Long-term relationships with customers are built on a foundation of trust, fostered by clients’ believing that you have their best interests at heart. This can be accomplished by helping them stay on top of the latest tech trends that drive business and bring value to their organizations.

A compelling way to put this into practice is to help your customers transform their tired executive briefing centers (EBC) into new customer experience centers (CEC). A CEC can provide the opportunity to impress, engage and reinforce the elements that set the customer apart from its competitors.

But what are the key differences between the EBCs of a few years ago and today’s CECs?

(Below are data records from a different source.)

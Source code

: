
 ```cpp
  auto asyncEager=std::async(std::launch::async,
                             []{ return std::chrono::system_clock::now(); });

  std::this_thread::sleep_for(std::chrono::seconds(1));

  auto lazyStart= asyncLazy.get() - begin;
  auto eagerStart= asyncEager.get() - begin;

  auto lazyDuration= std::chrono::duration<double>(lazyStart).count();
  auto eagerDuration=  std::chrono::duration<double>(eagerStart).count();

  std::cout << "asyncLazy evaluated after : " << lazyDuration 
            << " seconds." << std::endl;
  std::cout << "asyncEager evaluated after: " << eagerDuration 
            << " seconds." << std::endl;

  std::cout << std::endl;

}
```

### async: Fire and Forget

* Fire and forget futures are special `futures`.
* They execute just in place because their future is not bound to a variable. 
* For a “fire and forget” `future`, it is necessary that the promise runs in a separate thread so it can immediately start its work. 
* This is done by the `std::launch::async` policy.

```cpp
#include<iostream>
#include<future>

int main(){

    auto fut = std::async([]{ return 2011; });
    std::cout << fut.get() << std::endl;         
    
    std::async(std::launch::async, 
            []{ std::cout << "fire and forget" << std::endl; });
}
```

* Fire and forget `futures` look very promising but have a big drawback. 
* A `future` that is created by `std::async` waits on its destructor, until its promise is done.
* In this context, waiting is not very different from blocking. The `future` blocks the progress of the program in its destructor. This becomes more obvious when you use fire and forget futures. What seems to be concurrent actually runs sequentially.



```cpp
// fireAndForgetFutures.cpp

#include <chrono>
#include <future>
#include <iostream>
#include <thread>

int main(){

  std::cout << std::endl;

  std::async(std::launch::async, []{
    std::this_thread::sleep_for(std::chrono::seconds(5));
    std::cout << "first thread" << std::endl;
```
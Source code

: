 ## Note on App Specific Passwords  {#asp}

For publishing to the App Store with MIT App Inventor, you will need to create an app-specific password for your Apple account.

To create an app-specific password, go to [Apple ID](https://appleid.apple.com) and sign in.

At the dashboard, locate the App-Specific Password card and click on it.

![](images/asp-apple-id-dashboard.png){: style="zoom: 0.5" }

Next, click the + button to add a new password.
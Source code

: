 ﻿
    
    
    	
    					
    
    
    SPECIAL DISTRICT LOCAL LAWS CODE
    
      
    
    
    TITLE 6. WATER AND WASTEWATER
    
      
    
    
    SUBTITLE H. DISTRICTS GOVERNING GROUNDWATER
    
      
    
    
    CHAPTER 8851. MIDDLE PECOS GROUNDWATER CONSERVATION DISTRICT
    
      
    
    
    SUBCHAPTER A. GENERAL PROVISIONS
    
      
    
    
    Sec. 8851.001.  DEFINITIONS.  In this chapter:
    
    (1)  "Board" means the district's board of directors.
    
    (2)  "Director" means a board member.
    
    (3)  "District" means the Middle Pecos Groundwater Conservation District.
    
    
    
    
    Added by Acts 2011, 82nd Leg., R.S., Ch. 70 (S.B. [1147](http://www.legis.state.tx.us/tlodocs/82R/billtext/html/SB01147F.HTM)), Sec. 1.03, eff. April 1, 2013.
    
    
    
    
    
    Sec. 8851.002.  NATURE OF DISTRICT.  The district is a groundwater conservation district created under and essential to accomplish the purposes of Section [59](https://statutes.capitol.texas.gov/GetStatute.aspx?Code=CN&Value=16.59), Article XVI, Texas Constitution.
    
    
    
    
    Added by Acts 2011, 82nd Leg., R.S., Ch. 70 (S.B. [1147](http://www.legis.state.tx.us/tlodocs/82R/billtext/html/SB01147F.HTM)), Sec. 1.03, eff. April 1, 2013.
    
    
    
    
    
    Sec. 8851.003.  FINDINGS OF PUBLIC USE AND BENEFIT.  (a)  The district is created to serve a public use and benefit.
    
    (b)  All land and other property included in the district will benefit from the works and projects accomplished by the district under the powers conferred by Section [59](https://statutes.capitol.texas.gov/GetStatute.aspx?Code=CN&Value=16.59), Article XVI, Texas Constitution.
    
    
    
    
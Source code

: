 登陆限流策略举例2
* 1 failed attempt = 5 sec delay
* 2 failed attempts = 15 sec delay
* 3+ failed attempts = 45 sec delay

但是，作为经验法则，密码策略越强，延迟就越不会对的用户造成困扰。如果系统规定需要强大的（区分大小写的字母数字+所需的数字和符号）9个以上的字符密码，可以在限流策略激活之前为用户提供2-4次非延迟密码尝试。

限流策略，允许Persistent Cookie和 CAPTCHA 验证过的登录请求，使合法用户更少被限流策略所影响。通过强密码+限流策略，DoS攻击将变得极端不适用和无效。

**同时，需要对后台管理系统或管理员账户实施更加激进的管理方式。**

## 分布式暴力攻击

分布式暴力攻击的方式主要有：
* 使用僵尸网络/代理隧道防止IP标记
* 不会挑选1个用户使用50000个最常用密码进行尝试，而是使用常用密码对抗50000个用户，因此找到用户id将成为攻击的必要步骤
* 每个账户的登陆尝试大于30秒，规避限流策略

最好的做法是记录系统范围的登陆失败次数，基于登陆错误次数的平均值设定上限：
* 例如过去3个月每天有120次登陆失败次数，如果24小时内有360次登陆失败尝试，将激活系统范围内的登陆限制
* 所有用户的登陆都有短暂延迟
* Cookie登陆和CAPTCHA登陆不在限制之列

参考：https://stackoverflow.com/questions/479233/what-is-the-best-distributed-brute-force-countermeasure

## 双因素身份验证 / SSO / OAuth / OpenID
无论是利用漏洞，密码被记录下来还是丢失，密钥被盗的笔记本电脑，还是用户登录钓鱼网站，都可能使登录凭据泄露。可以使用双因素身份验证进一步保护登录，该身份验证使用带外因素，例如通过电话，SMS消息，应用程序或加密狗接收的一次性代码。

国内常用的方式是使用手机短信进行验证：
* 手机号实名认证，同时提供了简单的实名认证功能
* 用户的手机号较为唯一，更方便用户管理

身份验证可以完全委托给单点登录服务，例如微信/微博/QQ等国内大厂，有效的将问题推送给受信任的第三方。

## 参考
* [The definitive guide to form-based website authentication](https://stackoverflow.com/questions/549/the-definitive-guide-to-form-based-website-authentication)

The most distinguishing factor is that EBCs were originally built for presentations and didn’t lend themselves to the concept of true collaboration. They were theater-style meeting rooms where salespeople and high-level executives could conduct classic “dog and pony show” for top prospects and customers. However, expectations have changed – customers no longer want to simply be talked at, instead, they want an immersive buying experience. With this in mind, CECs are now used to enhance meeting preparation, client delivery and provide a persistent experience for post-meeting actions and follow-up.

As part of this shift, many large enterprises, including Cisco, Wipro, Sprint, and AT&T, are now touting new CEC environments.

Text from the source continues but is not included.